02. Usage Guide

This guide walks you through the complete workflow of using TritonParse to analyze Triton kernel compilation processes.

📋 Overview

TritonParse workflow consists of three main steps:

Generate Traces - Capture Triton compilation events
Parse Traces - Process raw logs into structured format
Analyze Results - Visualize and explore using the web interface

🚀 Step 1: Generate Triton Trace Files

Basic Setup

First, integrate TritonParse into your Triton/PyTorch code:

import torch
import triton
import triton.language as tl

# === TritonParse initialization ===
import tritonparse.structured_logging

# Initialize structured logging to capture Triton compilation events
log_path = "./logs/"
tritonparse.structured_logging.init(log_path)
# === End TritonParse initialization ===

# Your original Triton/PyTorch code below...

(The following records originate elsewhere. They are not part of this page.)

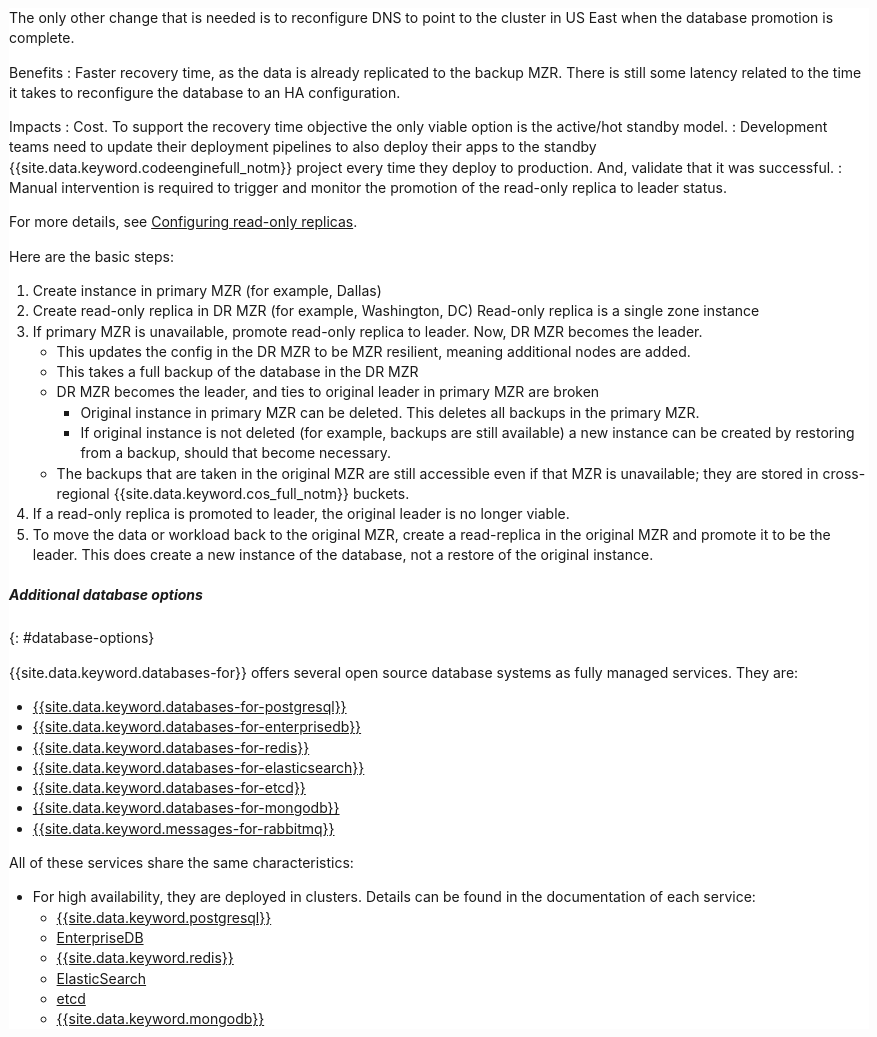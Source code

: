 The only other change that is needed is to reconfigure DNS to point to the cluster in US East when the database promotion is complete.

Benefits
:   Faster recovery time, as the data is already replicated to the backup MZR. There is still some latency related to the time it takes to reconfigure the database to an HA configuration.

Impacts
:   Cost. To support the recovery time objective the only viable option is the active/hot standby model.
:   Development teams need to update their deployment pipelines to also deploy their apps to the standby {{site.data.keyword.codeenginefull_notm}} project every time they deploy to production. And, validate that it was successful.
:   Manual intervention is required to trigger and monitor the promotion of the read-only replica to leader status.

For more details, see [Configuring read-only replicas](/docs/databases-for-postgresql?topic=databases-for-postgresql-read-only-replicas).

Here are the basic steps:

1. Create instance in primary MZR (for example, Dallas)
2. Create read-only replica in DR MZR (for example, Washington, DC)
    Read-only replica is a single zone instance
3. If primary MZR is unavailable, promote read-only replica to leader. Now, DR MZR becomes the leader.
    - This updates the config in the DR MZR to be MZR resilient, meaning additional nodes are added.
    - This takes a full backup of the database in the DR MZR
    - DR MZR becomes the leader, and ties to original leader in primary MZR are broken
        - Original instance in primary MZR can be deleted. This deletes all backups in the primary MZR.
        - If original instance is not deleted (for example, backups are still available) a new instance can be created by restoring from a backup, should that become necessary.
    - The backups that are taken in the original MZR are still accessible even if that MZR is unavailable; they are stored in cross-regional {{site.data.keyword.cos_full_notm}} buckets.
4. If a read-only replica is promoted to leader, the original leader is no longer viable.  
5. To move the data or workload back to the original MZR, create a read-replica in the original MZR and promote it to be the leader. This does create a new instance of the database, not a restore of the original instance.

##### Additional database options
{: #database-options}

{{site.data.keyword.databases-for}} offers several open source database systems as fully managed services. They are:
* [{{site.data.keyword.databases-for-postgresql}}](/databases/databases-for-postgresql/create)
* [{{site.data.keyword.databases-for-enterprisedb}}](/databases/databases-for-enterprisedb/create)
* [{{site.data.keyword.databases-for-redis}}](/databases/databases-for-redis/create)
* [{{site.data.keyword.databases-for-elasticsearch}}](/databases/databases-for-elasticsearch/create)
* [{{site.data.keyword.databases-for-etcd}}](/databases/databases-for-etcd/create)
* [{{site.data.keyword.databases-for-mongodb}}](/databases/databases-for-mongodb/create)
* [{{site.data.keyword.messages-for-rabbitmq}}](/databases/messages-for-rabbitmq/create)

All of these services share the same characteristics:
* For high availability, they are deployed in clusters. Details can be found in the documentation of each service:
   - [{{site.data.keyword.postgresql}}](/docs/databases-for-postgresql?topic=databases-for-postgresql-high-availability#high-availability)
   - [EnterpriseDB](/docs/databases-for-enterprisedb?topic=databases-for-enterprisedb-high-availability)
   - [{{site.data.keyword.redis}}](/docs/databases-for-redis?topic=databases-for-redis-high-availability#high-availability)
   - [ElasticSearch](/docs/databases-for-elasticsearch?topic=databases-for-elasticsearch-high-availability#high-availability)
   - [etcd](/docs/databases-for-etcd?topic=databases-for-etcd-high-availability#high-availability)
   - [{{site.data.keyword.mongodb}}](/docs/databases-for-mongodb?topic=databases-for-mongodb-high-availability#high-availability)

Example: Complete Triton Kernel

Here's a complete example showing how to instrument a Triton kernel:

import torch
import triton
import triton.language as tl
import tritonparse.structured_logging
import tritonparse.utils

# Initialize logging
log_path = "./logs/"
tritonparse.structured_logging.init(log_path)

@triton.jit
def add_kernel(
    a_ptr,
    b_ptr,
    c_ptr,
    n_elements,
    BLOCK_SIZE: tl.constexpr,
):
    pid = tl.program_id(axis=0)
    block_start = pid * BLOCK_SIZE
    offsets = block_start + tl.arange(0, BLOCK_SIZE)
    mask = offsets < n_elements

    a = tl.load(a_ptr + offsets, mask=mask)
    b = tl.load(b_ptr + offsets, mask=mask)
    c = a + b
    tl.store(c_ptr + offsets, c, mask=mask)

def tensor_add(a, b):
    n_elements = a.numel()
    c = torch.empty_like(a)
    BLOCK_SIZE = 1024
    grid = (triton.cdiv(n_elements, BLOCK_SIZE),)
    add_kernel[grid](a, b, c, n_elements, BLOCK_SIZE)
    return c

# Example usage
if __name__ == "__main__":
    # Create test tensors
    a = torch.randn(1024, 1024, device="cuda", dtype=torch.float32)
    b = torch.randn(1024, 1024, device="cuda", dtype=torch.float32)
    
    # Execute kernel (this will be traced)
    c = tensor_add(a, b)
    
    # Parse the generated logs
    tritonparse.utils.unified_parse(
        source=log_path, 
        out="./parsed_output", 
        overwrite=True
    )

PyTorch 2.0 Integration

For PyTorch 2.0 compiled functions:

import torch
import tritonparse.structured_logging
import tritonparse.utils

# Initialize logging
log_path = "./logs/"
tritonparse.structured_logging.init(log_path)

def simple_add(a, b):
    return a + b

# Test with torch.compile
compiled_add = torch.compile(simple_add)

# Create test data
a = torch.randn(1024, 1024, device="cuda", dtype=torch.float32)
b = torch.randn(1024, 1024, device="cuda", dtype=torch.float32)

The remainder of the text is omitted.